Pencapaian signifikan ini diungkapkan melalui pembaruan data terbaru dari Ericsson Mobility Report (EMR) edisi Juni 2026. Laporan ini menjadi acuan utama dalam memahami dinamika pertumbuhan ekosistem seluler global saat ini.
Selain pertumbuhan basis pengguna yang masif, Ericsson turut menyoroti tren perkembangan krusial lainnya dalam ekosistem seluler. Salah satu fokus utama adalah peningkatan pesat dalam implementasi layanan berbasis 5G Standalone (5G SA).
Implementasi 5G SA ini dipercepat melalui pemanfaatan fitur canggih yang dikenal sebagai network slicing.
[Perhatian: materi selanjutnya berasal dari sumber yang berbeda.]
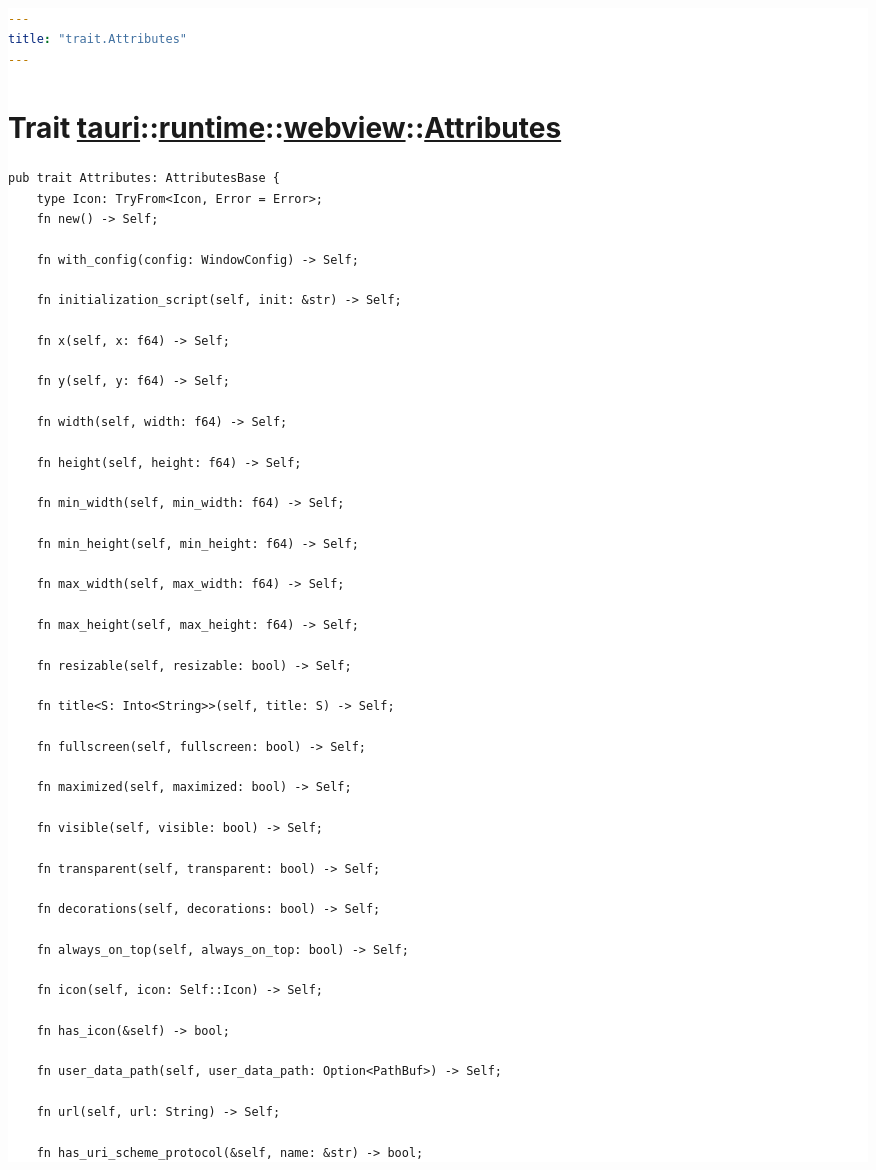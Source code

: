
 ```yaml
---
title: "trait.Attributes"
---
```


# Trait [tauri](/docs/api/rust/tauri/../../index.html)::​[runtime](/docs/api/rust/tauri/../index.html)::​[webview](/docs/api/rust/tauri/index.html)::​[Attributes](/docs/api/rust/tauri/)

    pub trait Attributes: AttributesBase {
        type Icon: TryFrom<Icon, Error = Error>;
        fn new() -> Self;

        fn with_config(config: WindowConfig) -> Self;

        fn initialization_script(self, init: &str) -> Self;

        fn x(self, x: f64) -> Self;

        fn y(self, y: f64) -> Self;

        fn width(self, width: f64) -> Self;

        fn height(self, height: f64) -> Self;

        fn min_width(self, min_width: f64) -> Self;

        fn min_height(self, min_height: f64) -> Self;

        fn max_width(self, max_width: f64) -> Self;

        fn max_height(self, max_height: f64) -> Self;

        fn resizable(self, resizable: bool) -> Self;

        fn title<S: Into<String>>(self, title: S) -> Self;

        fn fullscreen(self, fullscreen: bool) -> Self;

        fn maximized(self, maximized: bool) -> Self;

        fn visible(self, visible: bool) -> Self;

        fn transparent(self, transparent: bool) -> Self;

        fn decorations(self, decorations: bool) -> Self;

        fn always_on_top(self, always_on_top: bool) -> Self;

        fn icon(self, icon: Self::Icon) -> Self;

        fn has_icon(&self) -> bool;

        fn user_data_path(self, user_data_path: Option<PathBuf>) -> Self;

        fn url(self, url: String) -> Self;

        fn has_uri_scheme_protocol(&self, name: &str) -> bool;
Fitur ini memungkinkan operator untuk membagi jaringan fisik menjadi beberapa jaringan virtual independen sesuai kebutuhan layanan spesifik.
Dilansir dari INFOTREN.ID, pencapaian tiga miliar pelanggan ini menegaskan adopsi 5G yang semakin meluas di berbagai belahan dunia. Hal ini menandakan keseriusan pasar dalam mengadopsi generasi kelima sebagai tulang punggung konektivitas masa depan.
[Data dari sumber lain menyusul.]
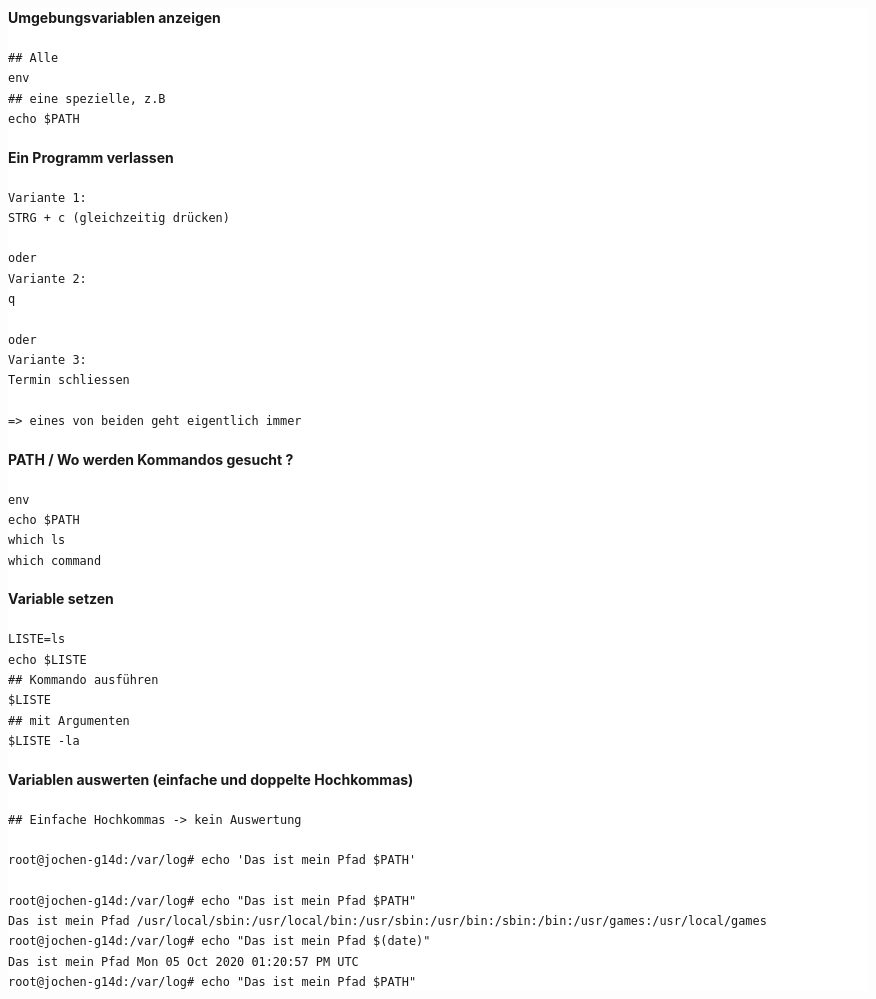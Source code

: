 #### Umgebungsvariablen anzeigen 

```
## Alle 
env 
## eine spezielle, z.B 
echo $PATH 
```

#### Ein Programm verlassen 

```
Variante 1: 
STRG + c (gleichzeitig drücken) 

oder
Variante 2:
q 

oder 
Variante 3:
Termin schliessen 

=> eines von beiden geht eigentlich immer 
```

#### PATH / Wo werden Kommandos gesucht ? 

```
env
echo $PATH 
which ls 
which command 
```

#### Variable setzen 

```
LISTE=ls 
echo $LISTE 
## Kommando ausführen 
$LISTE 
## mit Argumenten 
$LISTE -la 
```

#### Variablen auswerten (einfache und doppelte Hochkommas)

```
## Einfache Hochkommas -> kein Auswertung 

root@jochen-g14d:/var/log# echo 'Das ist mein Pfad $PATH' 

root@jochen-g14d:/var/log# echo "Das ist mein Pfad $PATH" 
Das ist mein Pfad /usr/local/sbin:/usr/local/bin:/usr/sbin:/usr/bin:/sbin:/bin:/usr/games:/usr/local/games
root@jochen-g14d:/var/log# echo "Das ist mein Pfad $(date)" 
Das ist mein Pfad Mon 05 Oct 2020 01:20:57 PM UTC
root@jochen-g14d:/var/log# echo "Das ist mein Pfad $PATH" 
```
Data Ericsson juga mengidentifikasi adanya lonjakan signifikan dalam trafik data uplink di jaringan seluler. Fenomena ini mengindikasikan perubahan perilaku pengguna yang kini semakin aktif dalam mengirimkan data, bukan hanya mengonsumsi.
"Secara resmi, jumlah langganan layanan jaringan 5G di seluruh dunia telah melampaui ambang batas signifikan, yaitu mencapai tiga miliar pelanggan," demikian terungkap dalam analisis Ericsson Mobility Report edisi Juni 2026.
Peningkatan trafik uplink ini sangat erat kaitannya dengan adopsi 5G SA dan network slicing. Hal ini memungkinkan layanan yang membutuhkan pengiriman data intensif, seperti konferensi video berkualitas tinggi atau cloud gaming, beroperasi lebih optimal.
"Laporan tersebut juga mengidentifikasi peningkatan pesat dalam implementasi layanan berbasis 5G Standalone (5G SA) melalui fitur network slicing," sebagaimana disebutkan dalam pembaruan data Ericsson tersebut.